> Instructions to follow:
Among the entries that follow, the required portion opens with the line containing "metastasi del cancro al seno." and closes with the line containing "### [Reazioni](https://news.ycombinator.com/item?id=38715230)". Give that portion again exactly, and nothing else.

> Material supplied:
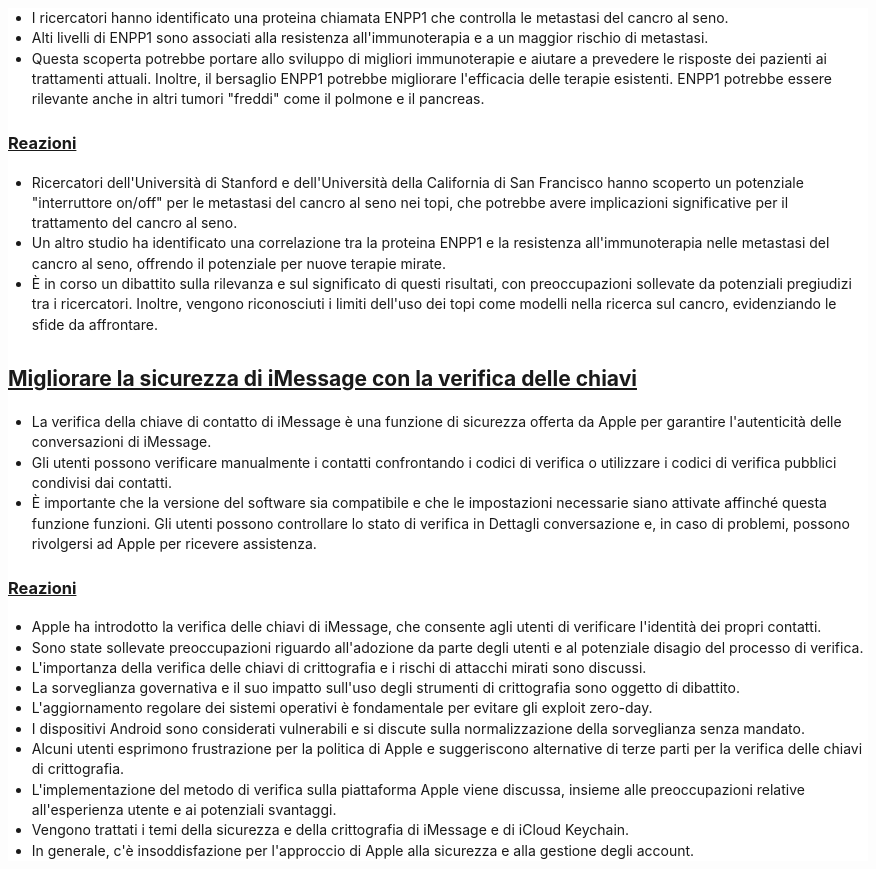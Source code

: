 - I ricercatori hanno identificato una proteina chiamata ENPP1 che controlla le metastasi del cancro al seno.
- Alti livelli di ENPP1 sono associati alla resistenza all'immunoterapia e a un maggior rischio di metastasi.
- Questa scoperta potrebbe portare allo sviluppo di migliori immunoterapie e aiutare a prevedere le risposte dei pazienti ai trattamenti attuali. Inoltre, il bersaglio ENPP1 potrebbe migliorare l'efficacia delle terapie esistenti. ENPP1 potrebbe essere rilevante anche in altri tumori "freddi" come il polmone e il pancreas.

### [Reazioni](https://news.ycombinator.com/item?id=38715230)

- Ricercatori dell'Università di Stanford e dell'Università della California di San Francisco hanno scoperto un potenziale "interruttore on/off" per le metastasi del cancro al seno nei topi, che potrebbe avere implicazioni significative per il trattamento del cancro al seno.
- Un altro studio ha identificato una correlazione tra la proteina ENPP1 e la resistenza all'immunoterapia nelle metastasi del cancro al seno, offrendo il potenziale per nuove terapie mirate.
- È in corso un dibattito sulla rilevanza e sul significato di questi risultati, con preoccupazioni sollevate da potenziali pregiudizi tra i ricercatori. Inoltre, vengono riconosciuti i limiti dell'uso dei topi come modelli nella ricerca sul cancro, evidenziando le sfide da affrontare.

## [Migliorare la sicurezza di iMessage con la verifica delle chiavi](https://support.apple.com/en-gb/HT213465)

- La verifica della chiave di contatto di iMessage è una funzione di sicurezza offerta da Apple per garantire l'autenticità delle conversazioni di iMessage.
- Gli utenti possono verificare manualmente i contatti confrontando i codici di verifica o utilizzare i codici di verifica pubblici condivisi dai contatti.
- È importante che la versione del software sia compatibile e che le impostazioni necessarie siano attivate affinché questa funzione funzioni. Gli utenti possono controllare lo stato di verifica in Dettagli conversazione e, in caso di problemi, possono rivolgersi ad Apple per ricevere assistenza.

### [Reazioni](https://news.ycombinator.com/item?id=38714674)

- Apple ha introdotto la verifica delle chiavi di iMessage, che consente agli utenti di verificare l'identità dei propri contatti.
- Sono state sollevate preoccupazioni riguardo all'adozione da parte degli utenti e al potenziale disagio del processo di verifica.
- L'importanza della verifica delle chiavi di crittografia e i rischi di attacchi mirati sono discussi.
- La sorveglianza governativa e il suo impatto sull'uso degli strumenti di crittografia sono oggetto di dibattito.
- L'aggiornamento regolare dei sistemi operativi è fondamentale per evitare gli exploit zero-day.
- I dispositivi Android sono considerati vulnerabili e si discute sulla normalizzazione della sorveglianza senza mandato.
- Alcuni utenti esprimono frustrazione per la politica di Apple e suggeriscono alternative di terze parti per la verifica delle chiavi di crittografia.
- L'implementazione del metodo di verifica sulla piattaforma Apple viene discussa, insieme alle preoccupazioni relative all'esperienza utente e ai potenziali svantaggi.
- Vengono trattati i temi della sicurezza e della crittografia di iMessage e di iCloud Keychain.
- In generale, c'è insoddisfazione per l'approccio di Apple alla sicurezza e alla gestione degli account.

> Response area:
: - I ricercatori hanno identificato una proteina chiamata ENPP1 che controlla le metastasi del cancro al seno.
- Alti livelli di ENPP1 sono associati alla resistenza all'immunoterapia e a un maggior rischio di metastasi.
- Questa scoperta potrebbe portare allo sviluppo di migliori immunoterapie e aiutare a prevedere le risposte dei pazienti ai trattamenti attuali. Inoltre, il bersaglio ENPP1 potrebbe migliorare l'efficacia delle terapie esistenti. ENPP1 potrebbe essere rilevante anche in altri tumori "freddi" come il polmone e il pancreas.

### [Reazioni](https://news.ycombinator.com/item?id=38715230)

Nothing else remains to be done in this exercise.